Shu Cai
Shu Cai (Chen Shucai) 树才 was born in Fenghua, Zhejiang, in 1965. He majored in French at Beijing Foreign Studies University, graduating in 1987. He worked as a diplomat in the Chinese embassy in Senegal from 1990 through 1994. Since 2000, he has worked at the Chinese Academy of Social Sciences in the Foreign Literature Research Institute. He currently lives in Beijing. His publications include, among others, a poetry collection entitled Alone, and an essay collection entitled Peeking. His work has been translated into many languages, including French, English, Spanish, Italian, and Arabic. He has also translated and published poetry collections including Selected Poems of Pierre Reverdy, Selected Poems of Rene Char, and Selected Poems of Yves Bonnefoy. In 2008, he received the Order des Palmes Academiques (Order of Academic Palms) from the French government.
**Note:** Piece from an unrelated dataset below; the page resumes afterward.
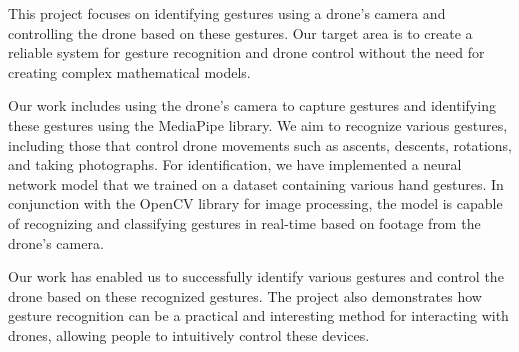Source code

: This project focuses on identifying gestures using a drone's camera and controlling the drone based on these gestures. Our target area is to create a reliable system for gesture recognition and drone control without the need for creating complex mathematical models.

Our work includes using the drone's camera to capture gestures and identifying these gestures using the MediaPipe library. We aim to recognize various gestures, including those that control drone movements such as ascents, descents, rotations, and taking photographs. For identification, we have implemented a neural network model that we trained on a dataset containing various hand gestures. In conjunction with the OpenCV library for image processing, the model is capable of recognizing and classifying gestures in real-time based on footage from the drone's camera.

Our work has enabled us to successfully identify various gestures and control the drone based on these recognized gestures. The project also demonstrates how gesture recognition can be a practical and interesting method for interacting with drones, allowing people to intuitively control these devices.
The Everything of Everything
Slowly. The everything of everything
in the drawers of memory
will find its own place.
After lightning ends, the sky is empty again.
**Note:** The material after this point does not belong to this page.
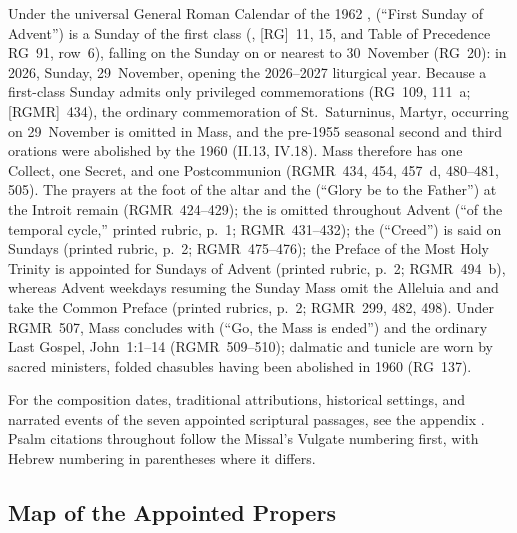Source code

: Under the universal General Roman Calendar of the 1962 ,  (``First Sunday of Advent'') is a Sunday of the first class (,  [RG]~11, 15, and Table of Precedence RG~91, row~6), falling on the Sunday on or nearest to 30~November (RG~20): in 2026, Sunday, 29~November, opening the 2026--2027 liturgical year. Because a first-class Sunday admits only privileged commemorations (RG~109, 111~a;  [RGMR]~434), the ordinary commemoration of St.~Saturninus, Martyr, occurring on 29~November is omitted in Mass, and the pre-1955 seasonal second and third orations were abolished by the 1960  (II.13, IV.18). Mass therefore has one Collect, one Secret, and one Postcommunion (RGMR~434, 454, 457~d, 480--481, 505). The prayers at the foot of the altar and the  (``Glory be to the Father'') at the Introit remain (RGMR~424--429); the  is omitted throughout Advent  (``of the temporal cycle,'' printed rubric, p.~1; RGMR~431--432); the  (``Creed'') is said on Sundays (printed rubric, p.~2; RGMR~475--476); the Preface of the Most Holy Trinity is appointed for Sundays of Advent (printed rubric, p.~2; RGMR~494~b), whereas Advent weekdays resuming the Sunday Mass omit the Alleluia and  and take the Common Preface (printed rubrics, p.~2; RGMR~299, 482, 498). Under RGMR~507, Mass concludes with  (``Go, the Mass is ended'') and the ordinary Last Gospel, John~1:1--14 (RGMR~509--510); dalmatic and tunicle are worn by sacred ministers, folded chasubles having been abolished in 1960 (RG~137).

For the composition dates, traditional attributions, historical settings, and narrated events of the seven appointed scriptural passages, see the appendix \hyperref[sec:date-location]{}. Psalm citations throughout follow the Missal's Vulgate numbering first, with Hebrew numbering in parentheses where it differs.

\subsection{Map of the Appointed Propers}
Thunder’s accomplice will perhaps be in the next moment.
The sound of thunder doesn’t necessarily know.
The hand of the river’s flow that Nature extends
is also spinning the prayer wheel for emptiness.
Human beings? They have different worries.
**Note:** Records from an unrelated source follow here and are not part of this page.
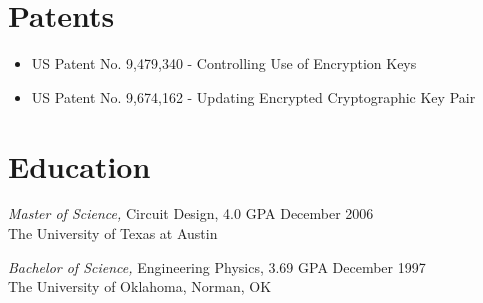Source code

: \documentclass[overlapped]{res}
\begin{document}
\begin{resume}
\section{Patents}
\begin{itemize}
    \item US Patent No. 9,479,340 - Controlling Use of Encryption Keys
    \item US Patent No. 9,674,162 - Updating Encrypted Cryptographic Key Pair
\end{itemize}
\section{Education} 
{\sl Master of Science,} Circuit Design, 4.0 GPA \hfill December 2006\\
                The University of Texas at Austin                 

{\sl Bachelor of Science,} Engineering Physics, 3.69 GPA \hfill December 1997\\
                The University of Oklahoma, Norman, OK\\
\end{resume}
\end{document}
The gaze can never rise beyond the forehead.
Just stitch one good poem, in the heart’s apex—
as good as the six-word mantra.
Our train is the same spring-summer-autumn-winter train,
heading to an unnamed future.
How many peaks as tall as the sky still can’t be climbed?
How many creatures anxiously wish to plunge into the mother’s womb?
Slowly, everything slips toward another everything . . .
and everyone will surely make way for another.
Slowly. The everything
of everything: is nothingness!
一切的一切
慢慢的。一切的一切
都会在记忆的抽屉里,
各自找到自己的位子。
闪电过后,天又空了。
炸雷的同谋该是下一刻?
雷声自己也未必知道。
大自然伸出河流之手,
为空空如也转着经筒。
人类?他们的心事不同。
目光总是高不过额头。
只缝一句好诗,在心尖—
好得像六字真言。
我们的火车是同一列春夏秋冬,
开往不知姓名的未来。
多少峰顶仍天空般高不可攀?
多少生灵还焦急地要投进娘胎?
慢慢的,一切都滑向另一切……
一个人也必将让位给另一个……
慢慢的。一切的
一切:空空如也!
10/2010
Translated by Jami Proctor-Xu
Zhang Zao
Widely considered one of the most influential and innovative poets of his generation, Zhang Zao 张枣 held a PhD in philosophy from the University of Trier. His poetry relies on a philosophical underpinning even as it maintains a delicate tension between traditional Chinese verse and a modern sensibility gleaned in part from many years spent living, studying, and teaching in Germany. His work often displays an explosive imagination that sometimes borders on the surreal, but the emotional power behind it is always genuine. Proficient in four languages, Zhang was also highly regarded as a translator; he brought the work of Rainer Maria Rilke, Paul Celan, René Char, and many other poets to a Chinese readership. In 2010 at the age of forty-eight, he died from lung cancer, cutting short an illustrious and still-developing literary career.
The Sixth Method
If all five kinds have been used up
still staying on the outside of the vastness
it can’t be touched, it can’t be shut
like a medicine that examines a chronic sickness
there’s no hope, it’s best to swim away like a comet.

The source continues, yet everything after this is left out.